## REQUIRED WORK
The entries are to be duplicated exactly, with nothing left out.

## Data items
******************************

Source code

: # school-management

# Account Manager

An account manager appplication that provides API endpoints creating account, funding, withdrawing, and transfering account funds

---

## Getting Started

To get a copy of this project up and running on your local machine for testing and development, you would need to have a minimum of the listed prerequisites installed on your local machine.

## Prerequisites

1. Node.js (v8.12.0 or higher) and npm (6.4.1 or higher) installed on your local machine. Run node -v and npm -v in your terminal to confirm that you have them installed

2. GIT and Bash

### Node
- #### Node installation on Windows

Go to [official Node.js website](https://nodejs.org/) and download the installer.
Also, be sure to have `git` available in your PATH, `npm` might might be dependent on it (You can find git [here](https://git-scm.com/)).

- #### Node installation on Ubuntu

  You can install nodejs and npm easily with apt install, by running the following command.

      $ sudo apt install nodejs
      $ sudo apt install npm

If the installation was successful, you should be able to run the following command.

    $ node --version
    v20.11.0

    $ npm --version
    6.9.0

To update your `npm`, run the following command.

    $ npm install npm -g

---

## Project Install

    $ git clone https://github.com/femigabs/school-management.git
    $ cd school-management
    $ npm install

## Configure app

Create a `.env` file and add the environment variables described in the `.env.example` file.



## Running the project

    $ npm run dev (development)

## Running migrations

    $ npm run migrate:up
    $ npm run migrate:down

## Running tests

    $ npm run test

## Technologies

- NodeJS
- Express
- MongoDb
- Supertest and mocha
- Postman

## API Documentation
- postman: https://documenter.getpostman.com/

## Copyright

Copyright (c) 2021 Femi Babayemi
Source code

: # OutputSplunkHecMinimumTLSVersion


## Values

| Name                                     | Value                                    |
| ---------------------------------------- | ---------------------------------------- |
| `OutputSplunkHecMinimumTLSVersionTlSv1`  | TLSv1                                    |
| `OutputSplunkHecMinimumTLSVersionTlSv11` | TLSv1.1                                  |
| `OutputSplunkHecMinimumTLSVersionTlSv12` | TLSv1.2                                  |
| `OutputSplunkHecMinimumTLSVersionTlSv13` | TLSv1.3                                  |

******************************

## ANSWER TO THIS EXERCISE
Source code

: # school-management

# Account Manager

An account manager appplication that provides API endpoints creating account, funding, withdrawing, and transfering account funds

---

## Getting Started

To get a copy of this project up and running on your local machine for testing and development, you would need to have a minimum of the listed prerequisites installed on your local machine.

## Prerequisites

1. Node.js (v8.12.0 or higher) and npm (6.4.1 or higher) installed on your local machine. Run node -v and npm -v in your terminal to confirm that you have them installed

2. GIT and Bash

### Node
- #### Node installation on Windows

Go to [official Node.js website](https://nodejs.org/) and download the installer.
Also, be sure to have `git` available in your PATH, `npm` might might be dependent on it (You can find git [here](https://git-scm.com/)).

- #### Node installation on Ubuntu

  You can install nodejs and npm easily with apt install, by running the following command.

      $ sudo apt install nodejs
      $ sudo apt install npm

If the installation was successful, you should be able to run the following command.

    $ node --version
    v20.11.0

    $ npm --version
    6.9.0

To update your `npm`, run the following command.

    $ npm install npm -g

---

## Project Install

    $ git clone https://github.com/femigabs/school-management.git
    $ cd school-management
    $ npm install

## Configure app

Create a `.env` file and add the environment variables described in the `.env.example` file.



## Running the project

    $ npm run dev (development)

## Running migrations

    $ npm run migrate:up
    $ npm run migrate:down

## Running tests

    $ npm run test

## Technologies

- NodeJS
- Express
- MongoDb
- Supertest and mocha
- Postman

## API Documentation
- postman: https://documenter.getpostman.com/

## Copyright

Copyright (c) 2021 Femi Babayemi
Source code

: # OutputSplunkHecMinimumTLSVersion


## Values

| Name                                     | Value                                    |
| ---------------------------------------- | ---------------------------------------- |
| `OutputSplunkHecMinimumTLSVersionTlSv1`  | TLSv1                                    |
| `OutputSplunkHecMinimumTLSVersionTlSv11` | TLSv1.1                                  |
| `OutputSplunkHecMinimumTLSVersionTlSv12` | TLSv1.2                                  |
| `OutputSplunkHecMinimumTLSVersionTlSv13` | TLSv1.3                                  |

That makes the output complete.